▸ TASK DETAILS
Return each line in the records below that includes "image".

DATA START

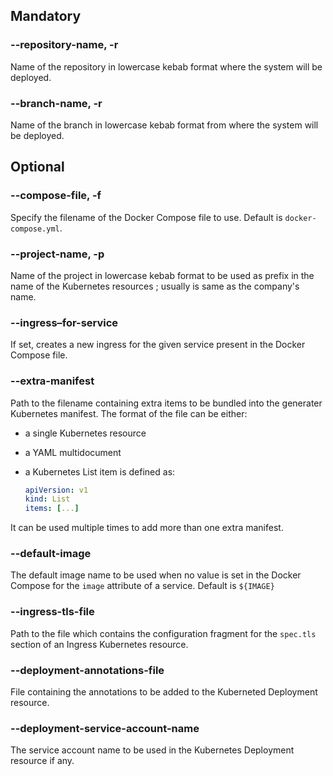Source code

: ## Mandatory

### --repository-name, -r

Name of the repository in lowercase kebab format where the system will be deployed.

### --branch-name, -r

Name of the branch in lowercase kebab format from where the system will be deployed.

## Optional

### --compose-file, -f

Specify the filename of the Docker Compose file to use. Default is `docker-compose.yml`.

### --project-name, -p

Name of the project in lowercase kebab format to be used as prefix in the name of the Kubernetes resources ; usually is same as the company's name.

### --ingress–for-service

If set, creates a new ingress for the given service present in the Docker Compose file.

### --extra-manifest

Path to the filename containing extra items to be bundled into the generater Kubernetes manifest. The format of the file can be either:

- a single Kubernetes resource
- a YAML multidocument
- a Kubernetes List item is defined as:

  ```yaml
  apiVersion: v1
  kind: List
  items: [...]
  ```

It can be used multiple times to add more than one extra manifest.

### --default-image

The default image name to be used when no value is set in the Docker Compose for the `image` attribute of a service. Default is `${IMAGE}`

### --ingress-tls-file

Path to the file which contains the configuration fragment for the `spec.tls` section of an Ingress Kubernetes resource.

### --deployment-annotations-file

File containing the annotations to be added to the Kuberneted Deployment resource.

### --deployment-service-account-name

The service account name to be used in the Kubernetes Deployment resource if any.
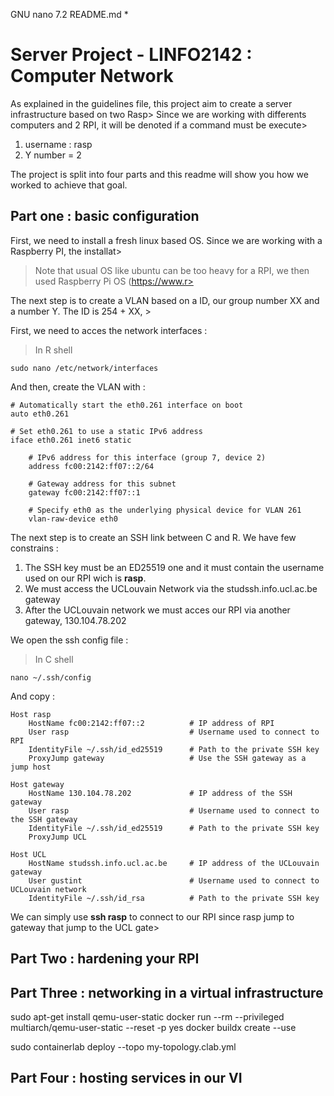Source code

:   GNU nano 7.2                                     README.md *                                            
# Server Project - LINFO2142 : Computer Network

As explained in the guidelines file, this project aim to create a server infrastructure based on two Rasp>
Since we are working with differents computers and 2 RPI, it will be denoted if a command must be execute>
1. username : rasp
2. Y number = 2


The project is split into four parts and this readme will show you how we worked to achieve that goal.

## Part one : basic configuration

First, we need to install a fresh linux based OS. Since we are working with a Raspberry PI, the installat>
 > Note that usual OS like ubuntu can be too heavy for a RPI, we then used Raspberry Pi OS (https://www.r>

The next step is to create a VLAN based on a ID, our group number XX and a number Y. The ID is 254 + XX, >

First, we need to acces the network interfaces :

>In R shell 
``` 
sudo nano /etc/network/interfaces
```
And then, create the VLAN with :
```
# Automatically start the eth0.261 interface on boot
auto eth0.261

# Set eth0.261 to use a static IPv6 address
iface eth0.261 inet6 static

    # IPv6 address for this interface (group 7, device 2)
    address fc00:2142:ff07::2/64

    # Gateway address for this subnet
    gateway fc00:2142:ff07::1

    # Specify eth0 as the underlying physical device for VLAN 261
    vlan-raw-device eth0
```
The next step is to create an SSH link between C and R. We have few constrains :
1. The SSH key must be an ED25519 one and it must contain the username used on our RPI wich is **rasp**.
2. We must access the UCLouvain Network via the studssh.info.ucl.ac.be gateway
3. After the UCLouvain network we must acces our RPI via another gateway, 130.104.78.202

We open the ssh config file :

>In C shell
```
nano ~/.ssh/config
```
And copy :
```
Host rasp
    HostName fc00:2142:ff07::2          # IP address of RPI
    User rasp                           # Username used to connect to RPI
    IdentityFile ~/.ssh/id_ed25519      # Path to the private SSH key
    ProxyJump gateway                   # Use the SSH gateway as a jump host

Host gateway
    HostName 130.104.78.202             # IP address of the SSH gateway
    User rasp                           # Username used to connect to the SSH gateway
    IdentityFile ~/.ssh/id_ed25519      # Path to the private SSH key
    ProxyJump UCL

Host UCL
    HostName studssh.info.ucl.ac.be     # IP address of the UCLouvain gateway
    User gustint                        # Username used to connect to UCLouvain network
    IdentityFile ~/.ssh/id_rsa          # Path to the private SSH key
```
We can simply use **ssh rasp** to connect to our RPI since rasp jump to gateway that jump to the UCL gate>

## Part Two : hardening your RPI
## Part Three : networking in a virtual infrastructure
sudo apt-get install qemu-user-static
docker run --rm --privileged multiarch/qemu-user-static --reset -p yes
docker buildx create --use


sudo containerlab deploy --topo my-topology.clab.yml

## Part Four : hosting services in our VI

DATA END

▸ TASK RESPONSE
### --default-image
The default image name to be used when no value is set in the Docker Compose for the `image` attribute of a service. Default is `${IMAGE}`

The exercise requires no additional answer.